*AIM OF THE EXERCISE*
Would you output the entries below only from the line containing "such remote-tracking branch" through the line containing "If you already", exactly as they stand and with both ends included?

(Pictures paired with source code)
>>>
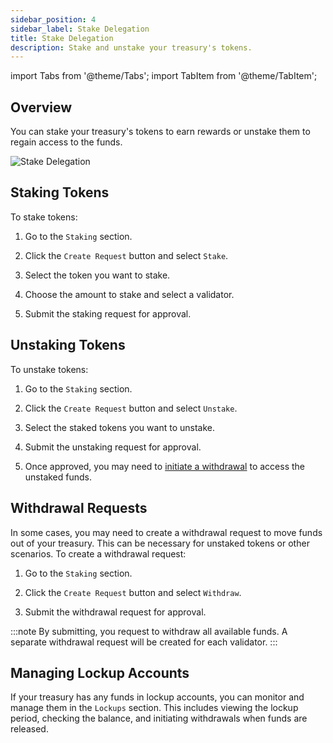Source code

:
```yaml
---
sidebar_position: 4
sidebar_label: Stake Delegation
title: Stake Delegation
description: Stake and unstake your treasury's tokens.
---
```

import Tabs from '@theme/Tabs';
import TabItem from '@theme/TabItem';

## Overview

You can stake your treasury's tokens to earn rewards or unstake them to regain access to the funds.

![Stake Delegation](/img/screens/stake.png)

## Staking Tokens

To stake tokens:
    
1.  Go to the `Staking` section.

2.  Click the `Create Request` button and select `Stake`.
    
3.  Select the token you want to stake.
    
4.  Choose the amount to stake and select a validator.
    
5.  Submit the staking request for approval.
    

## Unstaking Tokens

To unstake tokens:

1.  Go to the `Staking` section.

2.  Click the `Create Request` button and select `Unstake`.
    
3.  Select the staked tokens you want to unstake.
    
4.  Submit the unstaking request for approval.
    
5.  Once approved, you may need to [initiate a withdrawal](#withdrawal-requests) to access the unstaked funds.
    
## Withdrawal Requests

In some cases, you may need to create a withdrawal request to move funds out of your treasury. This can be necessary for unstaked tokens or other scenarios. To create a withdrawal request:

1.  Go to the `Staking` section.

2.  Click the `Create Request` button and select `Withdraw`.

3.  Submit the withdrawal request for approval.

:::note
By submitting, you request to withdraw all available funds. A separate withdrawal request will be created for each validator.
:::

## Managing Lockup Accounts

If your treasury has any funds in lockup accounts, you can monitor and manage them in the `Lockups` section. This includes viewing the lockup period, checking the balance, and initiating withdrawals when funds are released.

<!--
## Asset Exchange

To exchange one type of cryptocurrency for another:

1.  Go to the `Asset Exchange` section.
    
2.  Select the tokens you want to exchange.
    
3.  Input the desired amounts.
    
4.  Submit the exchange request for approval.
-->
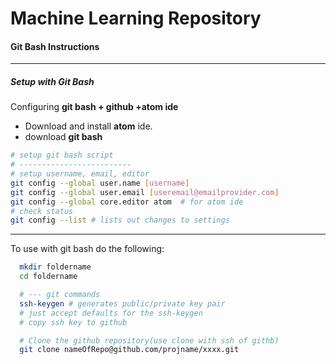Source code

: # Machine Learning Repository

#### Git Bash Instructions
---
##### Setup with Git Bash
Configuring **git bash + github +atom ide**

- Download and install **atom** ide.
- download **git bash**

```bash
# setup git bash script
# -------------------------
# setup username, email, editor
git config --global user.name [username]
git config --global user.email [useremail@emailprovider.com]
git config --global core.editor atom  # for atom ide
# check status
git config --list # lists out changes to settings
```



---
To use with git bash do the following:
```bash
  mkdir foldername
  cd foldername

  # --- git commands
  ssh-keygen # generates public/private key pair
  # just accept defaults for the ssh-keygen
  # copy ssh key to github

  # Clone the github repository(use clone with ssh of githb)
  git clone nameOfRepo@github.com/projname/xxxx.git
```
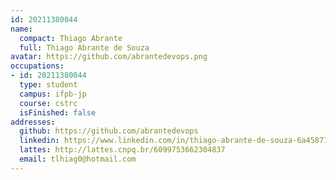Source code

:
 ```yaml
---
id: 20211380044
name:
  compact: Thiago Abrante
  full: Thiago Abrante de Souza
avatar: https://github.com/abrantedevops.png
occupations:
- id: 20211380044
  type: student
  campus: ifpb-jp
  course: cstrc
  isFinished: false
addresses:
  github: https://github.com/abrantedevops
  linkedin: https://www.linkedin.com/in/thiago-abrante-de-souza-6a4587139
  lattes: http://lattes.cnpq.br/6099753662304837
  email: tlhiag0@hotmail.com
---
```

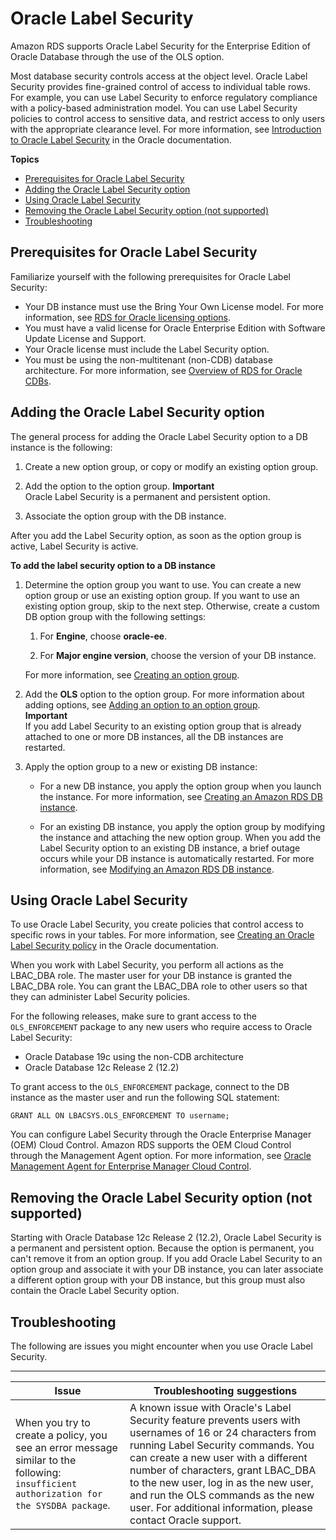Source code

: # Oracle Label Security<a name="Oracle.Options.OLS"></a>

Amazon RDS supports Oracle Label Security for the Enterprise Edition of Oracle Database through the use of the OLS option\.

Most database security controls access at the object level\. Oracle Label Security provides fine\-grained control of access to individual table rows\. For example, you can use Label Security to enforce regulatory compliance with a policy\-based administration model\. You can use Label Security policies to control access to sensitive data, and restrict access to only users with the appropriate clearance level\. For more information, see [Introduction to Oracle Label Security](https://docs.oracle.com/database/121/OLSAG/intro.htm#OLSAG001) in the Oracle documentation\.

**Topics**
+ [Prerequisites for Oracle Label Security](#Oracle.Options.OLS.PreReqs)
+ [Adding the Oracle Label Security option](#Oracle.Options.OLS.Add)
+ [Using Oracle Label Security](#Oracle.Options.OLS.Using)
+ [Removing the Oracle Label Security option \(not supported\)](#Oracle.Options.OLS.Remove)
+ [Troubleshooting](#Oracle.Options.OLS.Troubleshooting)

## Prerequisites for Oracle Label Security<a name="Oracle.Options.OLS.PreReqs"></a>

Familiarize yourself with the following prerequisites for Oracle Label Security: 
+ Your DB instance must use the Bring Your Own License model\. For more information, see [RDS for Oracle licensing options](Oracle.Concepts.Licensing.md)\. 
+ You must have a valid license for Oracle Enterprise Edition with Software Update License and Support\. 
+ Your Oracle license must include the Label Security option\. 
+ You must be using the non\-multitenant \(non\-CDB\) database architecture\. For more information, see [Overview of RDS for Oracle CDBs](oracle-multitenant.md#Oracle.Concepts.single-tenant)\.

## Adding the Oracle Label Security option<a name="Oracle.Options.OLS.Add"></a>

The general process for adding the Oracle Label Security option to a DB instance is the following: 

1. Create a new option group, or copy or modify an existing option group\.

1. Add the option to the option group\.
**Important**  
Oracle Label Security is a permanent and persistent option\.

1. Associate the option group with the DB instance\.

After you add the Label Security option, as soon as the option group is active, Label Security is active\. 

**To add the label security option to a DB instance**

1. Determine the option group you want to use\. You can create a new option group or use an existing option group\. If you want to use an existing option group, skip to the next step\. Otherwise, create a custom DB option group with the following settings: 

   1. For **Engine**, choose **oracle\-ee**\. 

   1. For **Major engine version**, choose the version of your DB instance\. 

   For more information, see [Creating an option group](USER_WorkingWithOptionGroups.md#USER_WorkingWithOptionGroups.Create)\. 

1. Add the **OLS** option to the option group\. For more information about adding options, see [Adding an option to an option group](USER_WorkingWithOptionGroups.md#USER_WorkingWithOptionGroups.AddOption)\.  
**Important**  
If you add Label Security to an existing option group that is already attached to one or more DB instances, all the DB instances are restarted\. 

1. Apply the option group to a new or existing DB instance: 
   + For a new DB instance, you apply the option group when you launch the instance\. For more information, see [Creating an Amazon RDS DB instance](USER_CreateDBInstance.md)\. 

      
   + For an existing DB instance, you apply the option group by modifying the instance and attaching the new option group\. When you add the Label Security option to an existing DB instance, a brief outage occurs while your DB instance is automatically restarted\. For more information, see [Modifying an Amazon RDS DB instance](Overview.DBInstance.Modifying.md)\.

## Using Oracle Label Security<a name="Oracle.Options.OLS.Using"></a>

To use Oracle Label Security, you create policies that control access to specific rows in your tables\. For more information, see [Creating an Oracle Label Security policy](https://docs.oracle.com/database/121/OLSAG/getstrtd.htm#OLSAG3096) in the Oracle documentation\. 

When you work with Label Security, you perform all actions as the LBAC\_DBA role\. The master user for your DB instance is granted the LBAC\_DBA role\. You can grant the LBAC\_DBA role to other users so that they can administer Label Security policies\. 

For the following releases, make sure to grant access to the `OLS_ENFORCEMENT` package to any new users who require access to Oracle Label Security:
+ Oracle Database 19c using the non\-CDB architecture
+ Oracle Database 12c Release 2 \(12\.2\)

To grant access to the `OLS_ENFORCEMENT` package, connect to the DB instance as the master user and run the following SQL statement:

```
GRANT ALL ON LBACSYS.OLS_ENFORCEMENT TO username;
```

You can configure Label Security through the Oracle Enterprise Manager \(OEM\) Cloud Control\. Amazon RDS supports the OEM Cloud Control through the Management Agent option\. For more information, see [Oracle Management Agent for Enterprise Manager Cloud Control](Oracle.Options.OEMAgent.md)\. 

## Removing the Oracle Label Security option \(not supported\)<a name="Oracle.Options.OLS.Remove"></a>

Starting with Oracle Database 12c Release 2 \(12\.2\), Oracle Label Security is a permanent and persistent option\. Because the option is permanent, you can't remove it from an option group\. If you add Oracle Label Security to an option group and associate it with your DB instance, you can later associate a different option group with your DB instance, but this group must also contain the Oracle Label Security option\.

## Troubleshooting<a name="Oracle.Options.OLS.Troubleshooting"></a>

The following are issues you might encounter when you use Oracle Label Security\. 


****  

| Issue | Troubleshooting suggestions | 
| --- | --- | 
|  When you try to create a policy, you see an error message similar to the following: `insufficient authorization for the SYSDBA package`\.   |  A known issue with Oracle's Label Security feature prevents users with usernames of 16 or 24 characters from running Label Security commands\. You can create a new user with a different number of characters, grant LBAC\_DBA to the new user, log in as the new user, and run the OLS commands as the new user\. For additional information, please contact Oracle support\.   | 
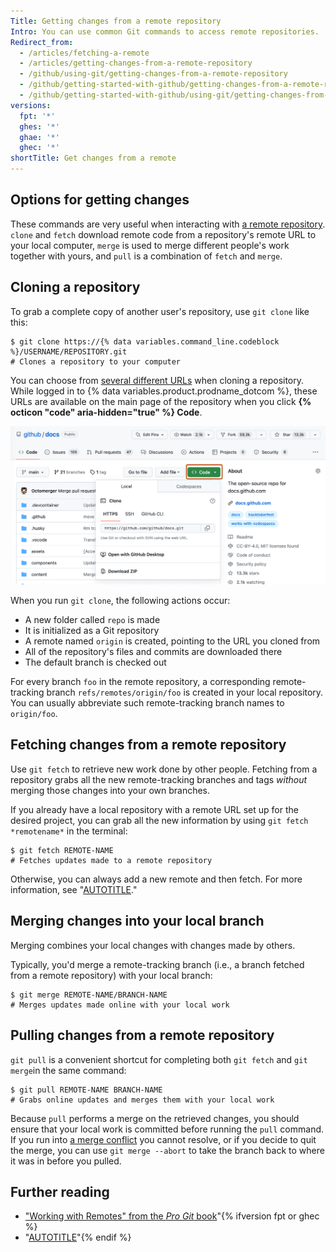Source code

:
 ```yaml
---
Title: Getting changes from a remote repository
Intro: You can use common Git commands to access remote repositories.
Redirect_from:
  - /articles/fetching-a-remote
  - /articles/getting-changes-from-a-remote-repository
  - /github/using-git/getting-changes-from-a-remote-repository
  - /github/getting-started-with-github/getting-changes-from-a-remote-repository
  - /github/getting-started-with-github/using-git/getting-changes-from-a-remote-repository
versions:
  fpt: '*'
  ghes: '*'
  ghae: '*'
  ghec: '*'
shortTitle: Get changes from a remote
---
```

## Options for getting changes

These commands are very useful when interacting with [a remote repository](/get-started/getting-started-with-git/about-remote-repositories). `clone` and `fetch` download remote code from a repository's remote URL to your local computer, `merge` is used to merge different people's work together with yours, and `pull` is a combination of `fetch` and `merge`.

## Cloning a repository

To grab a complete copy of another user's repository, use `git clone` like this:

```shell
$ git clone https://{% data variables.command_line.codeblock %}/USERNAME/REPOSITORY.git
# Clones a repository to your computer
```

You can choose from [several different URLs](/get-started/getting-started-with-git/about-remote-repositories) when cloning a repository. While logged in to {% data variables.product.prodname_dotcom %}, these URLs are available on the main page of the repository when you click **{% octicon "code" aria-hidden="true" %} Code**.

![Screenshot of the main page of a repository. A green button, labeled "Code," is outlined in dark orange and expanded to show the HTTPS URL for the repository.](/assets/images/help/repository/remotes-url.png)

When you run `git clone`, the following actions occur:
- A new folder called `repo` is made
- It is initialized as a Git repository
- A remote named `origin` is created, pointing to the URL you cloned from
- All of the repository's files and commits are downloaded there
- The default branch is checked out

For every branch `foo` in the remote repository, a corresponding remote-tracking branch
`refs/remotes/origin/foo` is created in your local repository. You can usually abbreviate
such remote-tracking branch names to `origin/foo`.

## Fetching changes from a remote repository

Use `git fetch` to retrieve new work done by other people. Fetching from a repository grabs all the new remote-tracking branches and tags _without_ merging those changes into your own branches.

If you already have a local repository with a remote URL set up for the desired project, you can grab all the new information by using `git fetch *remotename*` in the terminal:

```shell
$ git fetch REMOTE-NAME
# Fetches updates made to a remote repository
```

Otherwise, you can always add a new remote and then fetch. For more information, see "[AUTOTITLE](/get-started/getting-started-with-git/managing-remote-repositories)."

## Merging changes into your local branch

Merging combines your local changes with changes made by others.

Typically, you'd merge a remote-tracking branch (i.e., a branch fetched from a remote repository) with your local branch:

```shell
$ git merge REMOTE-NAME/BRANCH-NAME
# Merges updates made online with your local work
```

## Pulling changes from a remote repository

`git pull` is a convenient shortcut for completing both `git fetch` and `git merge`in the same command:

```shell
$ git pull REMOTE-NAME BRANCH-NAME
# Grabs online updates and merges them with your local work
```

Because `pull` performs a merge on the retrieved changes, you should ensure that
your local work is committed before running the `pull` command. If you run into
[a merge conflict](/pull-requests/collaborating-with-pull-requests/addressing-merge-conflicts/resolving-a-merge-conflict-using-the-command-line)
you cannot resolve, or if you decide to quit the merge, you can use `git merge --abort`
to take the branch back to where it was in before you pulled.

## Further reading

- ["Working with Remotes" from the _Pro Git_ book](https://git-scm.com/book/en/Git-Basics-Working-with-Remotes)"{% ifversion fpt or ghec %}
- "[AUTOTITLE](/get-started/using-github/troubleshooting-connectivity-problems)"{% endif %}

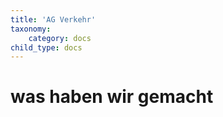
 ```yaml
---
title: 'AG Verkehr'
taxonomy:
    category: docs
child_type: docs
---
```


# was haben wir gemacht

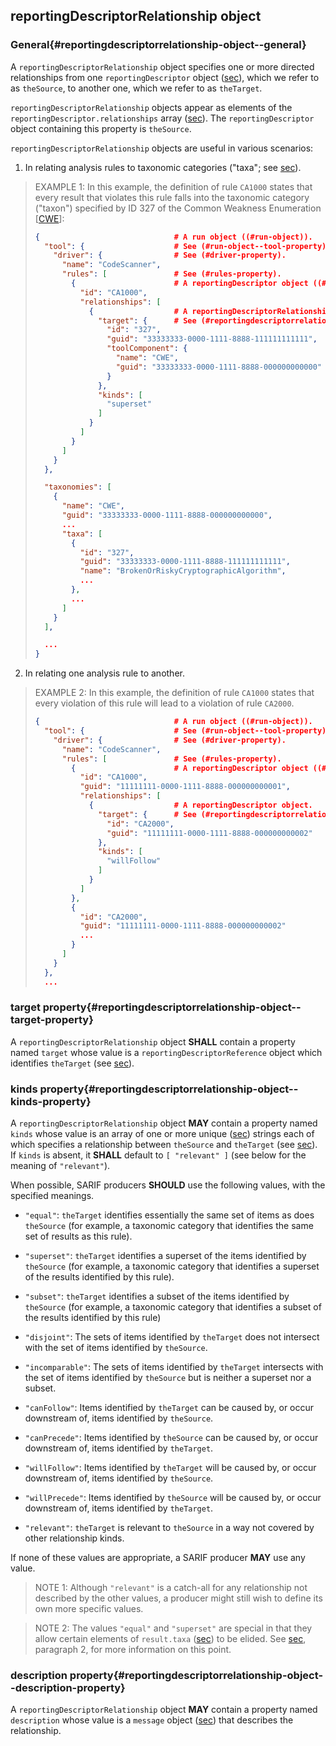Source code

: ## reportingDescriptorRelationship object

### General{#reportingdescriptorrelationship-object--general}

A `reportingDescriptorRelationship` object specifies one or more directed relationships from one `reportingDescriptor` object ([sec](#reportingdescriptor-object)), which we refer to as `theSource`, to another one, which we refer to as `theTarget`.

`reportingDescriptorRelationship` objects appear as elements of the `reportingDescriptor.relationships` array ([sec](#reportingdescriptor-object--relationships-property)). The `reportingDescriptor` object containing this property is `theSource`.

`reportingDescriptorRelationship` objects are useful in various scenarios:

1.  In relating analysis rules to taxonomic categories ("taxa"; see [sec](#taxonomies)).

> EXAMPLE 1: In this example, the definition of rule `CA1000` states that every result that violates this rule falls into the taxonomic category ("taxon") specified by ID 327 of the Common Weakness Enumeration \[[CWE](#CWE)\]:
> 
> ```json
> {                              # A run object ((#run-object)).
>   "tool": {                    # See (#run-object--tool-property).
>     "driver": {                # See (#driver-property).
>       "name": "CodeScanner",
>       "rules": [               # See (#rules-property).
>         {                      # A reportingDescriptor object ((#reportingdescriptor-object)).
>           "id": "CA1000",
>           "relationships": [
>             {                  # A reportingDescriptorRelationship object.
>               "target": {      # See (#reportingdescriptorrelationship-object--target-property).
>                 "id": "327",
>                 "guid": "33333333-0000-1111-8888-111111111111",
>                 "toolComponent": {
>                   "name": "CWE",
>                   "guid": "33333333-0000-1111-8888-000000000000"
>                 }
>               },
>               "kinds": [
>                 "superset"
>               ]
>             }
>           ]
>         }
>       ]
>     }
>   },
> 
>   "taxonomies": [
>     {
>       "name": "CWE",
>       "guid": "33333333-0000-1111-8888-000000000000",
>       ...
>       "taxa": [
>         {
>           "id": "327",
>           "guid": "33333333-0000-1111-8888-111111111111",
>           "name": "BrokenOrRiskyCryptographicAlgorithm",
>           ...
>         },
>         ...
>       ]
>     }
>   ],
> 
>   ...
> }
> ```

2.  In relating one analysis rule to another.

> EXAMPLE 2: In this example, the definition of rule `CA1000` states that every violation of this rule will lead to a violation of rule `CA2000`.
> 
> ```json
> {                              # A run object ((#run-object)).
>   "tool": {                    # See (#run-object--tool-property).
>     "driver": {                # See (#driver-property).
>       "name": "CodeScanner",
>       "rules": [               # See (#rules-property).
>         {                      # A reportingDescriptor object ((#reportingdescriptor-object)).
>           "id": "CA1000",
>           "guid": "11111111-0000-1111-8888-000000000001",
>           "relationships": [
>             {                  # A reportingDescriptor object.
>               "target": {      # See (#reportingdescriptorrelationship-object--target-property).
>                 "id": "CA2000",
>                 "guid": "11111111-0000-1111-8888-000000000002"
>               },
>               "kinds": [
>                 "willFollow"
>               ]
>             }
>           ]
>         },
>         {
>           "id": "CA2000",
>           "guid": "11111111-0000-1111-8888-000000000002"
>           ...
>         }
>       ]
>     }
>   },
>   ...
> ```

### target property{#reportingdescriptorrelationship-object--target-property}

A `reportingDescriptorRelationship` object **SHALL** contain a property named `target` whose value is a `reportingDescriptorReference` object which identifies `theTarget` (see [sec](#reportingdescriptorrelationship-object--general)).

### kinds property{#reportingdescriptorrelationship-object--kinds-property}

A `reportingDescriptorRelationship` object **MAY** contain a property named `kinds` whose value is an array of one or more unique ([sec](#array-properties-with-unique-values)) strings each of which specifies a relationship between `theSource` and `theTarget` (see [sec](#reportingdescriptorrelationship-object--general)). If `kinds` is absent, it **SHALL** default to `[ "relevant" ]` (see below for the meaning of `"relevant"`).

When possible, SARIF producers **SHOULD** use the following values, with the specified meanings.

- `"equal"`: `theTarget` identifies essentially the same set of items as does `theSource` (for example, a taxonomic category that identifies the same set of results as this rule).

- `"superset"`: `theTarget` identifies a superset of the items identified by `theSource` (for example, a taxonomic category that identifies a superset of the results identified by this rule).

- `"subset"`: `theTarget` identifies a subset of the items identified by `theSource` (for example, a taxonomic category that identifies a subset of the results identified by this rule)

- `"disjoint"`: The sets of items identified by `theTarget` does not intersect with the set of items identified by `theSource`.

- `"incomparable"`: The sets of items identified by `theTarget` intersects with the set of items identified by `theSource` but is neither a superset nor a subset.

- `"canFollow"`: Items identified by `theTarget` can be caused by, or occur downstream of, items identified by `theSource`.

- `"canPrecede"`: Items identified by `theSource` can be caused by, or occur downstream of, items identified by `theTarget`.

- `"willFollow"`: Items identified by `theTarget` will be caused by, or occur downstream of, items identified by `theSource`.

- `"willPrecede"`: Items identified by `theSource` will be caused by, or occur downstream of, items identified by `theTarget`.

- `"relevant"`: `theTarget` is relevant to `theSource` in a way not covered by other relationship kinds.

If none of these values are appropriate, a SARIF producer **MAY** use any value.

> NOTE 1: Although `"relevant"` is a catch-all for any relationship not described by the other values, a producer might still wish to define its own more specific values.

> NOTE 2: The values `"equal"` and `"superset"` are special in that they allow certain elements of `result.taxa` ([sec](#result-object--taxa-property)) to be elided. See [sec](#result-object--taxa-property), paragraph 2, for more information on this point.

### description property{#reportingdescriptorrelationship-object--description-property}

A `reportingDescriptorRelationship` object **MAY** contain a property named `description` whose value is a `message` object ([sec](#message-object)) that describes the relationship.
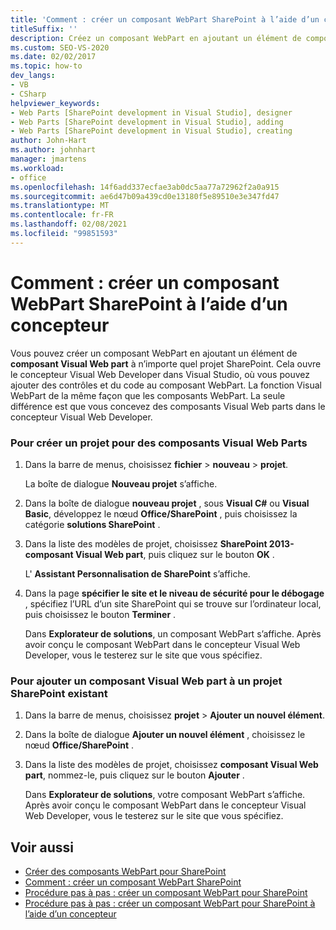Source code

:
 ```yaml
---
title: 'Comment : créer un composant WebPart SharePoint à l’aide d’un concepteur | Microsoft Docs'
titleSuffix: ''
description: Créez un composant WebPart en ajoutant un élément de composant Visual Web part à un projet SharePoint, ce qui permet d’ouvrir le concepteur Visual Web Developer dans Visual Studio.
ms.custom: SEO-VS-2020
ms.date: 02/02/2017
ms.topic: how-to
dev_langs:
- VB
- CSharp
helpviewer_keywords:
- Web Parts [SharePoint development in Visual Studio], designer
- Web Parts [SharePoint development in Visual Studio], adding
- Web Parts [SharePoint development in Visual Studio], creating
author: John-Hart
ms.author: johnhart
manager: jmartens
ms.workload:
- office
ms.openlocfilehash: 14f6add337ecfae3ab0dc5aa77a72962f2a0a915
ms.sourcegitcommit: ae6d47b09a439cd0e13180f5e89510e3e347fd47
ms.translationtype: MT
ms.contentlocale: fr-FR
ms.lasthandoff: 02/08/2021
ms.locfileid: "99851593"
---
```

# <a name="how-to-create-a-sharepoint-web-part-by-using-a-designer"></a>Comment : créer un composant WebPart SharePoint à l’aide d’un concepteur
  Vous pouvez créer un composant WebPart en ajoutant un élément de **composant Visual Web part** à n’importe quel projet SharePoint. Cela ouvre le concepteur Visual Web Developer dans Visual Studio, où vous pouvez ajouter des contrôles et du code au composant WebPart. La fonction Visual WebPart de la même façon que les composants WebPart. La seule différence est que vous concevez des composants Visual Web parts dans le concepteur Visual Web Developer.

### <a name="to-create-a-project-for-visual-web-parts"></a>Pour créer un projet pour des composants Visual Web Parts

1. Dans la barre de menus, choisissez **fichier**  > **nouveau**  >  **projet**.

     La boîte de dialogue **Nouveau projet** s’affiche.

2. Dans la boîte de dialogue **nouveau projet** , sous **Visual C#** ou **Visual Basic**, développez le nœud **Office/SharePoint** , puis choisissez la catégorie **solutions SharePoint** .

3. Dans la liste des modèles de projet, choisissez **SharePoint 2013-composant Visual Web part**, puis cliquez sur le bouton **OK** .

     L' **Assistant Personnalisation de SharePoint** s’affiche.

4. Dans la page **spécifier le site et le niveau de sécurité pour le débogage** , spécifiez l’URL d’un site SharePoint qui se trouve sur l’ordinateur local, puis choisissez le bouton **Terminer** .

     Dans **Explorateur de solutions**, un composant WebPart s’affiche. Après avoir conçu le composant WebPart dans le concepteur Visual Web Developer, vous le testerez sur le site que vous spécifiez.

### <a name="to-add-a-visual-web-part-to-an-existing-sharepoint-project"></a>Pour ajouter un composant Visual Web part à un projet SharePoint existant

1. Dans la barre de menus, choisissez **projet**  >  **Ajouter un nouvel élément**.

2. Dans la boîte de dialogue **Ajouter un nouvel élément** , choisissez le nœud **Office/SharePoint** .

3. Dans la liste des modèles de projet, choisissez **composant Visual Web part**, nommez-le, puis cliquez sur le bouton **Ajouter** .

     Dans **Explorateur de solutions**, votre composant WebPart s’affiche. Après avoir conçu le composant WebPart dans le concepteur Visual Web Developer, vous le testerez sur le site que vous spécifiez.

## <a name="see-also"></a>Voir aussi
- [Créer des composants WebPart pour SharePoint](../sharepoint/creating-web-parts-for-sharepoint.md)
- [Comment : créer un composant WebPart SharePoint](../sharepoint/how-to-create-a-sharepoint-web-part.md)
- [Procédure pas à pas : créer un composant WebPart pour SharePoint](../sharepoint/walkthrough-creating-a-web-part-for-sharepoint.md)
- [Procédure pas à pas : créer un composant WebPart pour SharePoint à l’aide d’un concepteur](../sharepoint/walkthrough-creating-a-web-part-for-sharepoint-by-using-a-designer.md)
<<<
*YOUR SOLUTION*
such remote-tracking branch names to `origin/foo`.

## Fetching changes from a remote repository

Use `git fetch` to retrieve new work done by other people. Fetching from a repository grabs all the new remote-tracking branches and tags _without_ merging those changes into your own branches.

If you already have a local repository with a remote URL set up for the desired project, you can grab all the new information by using `git fetch *remotename*` in the terminal:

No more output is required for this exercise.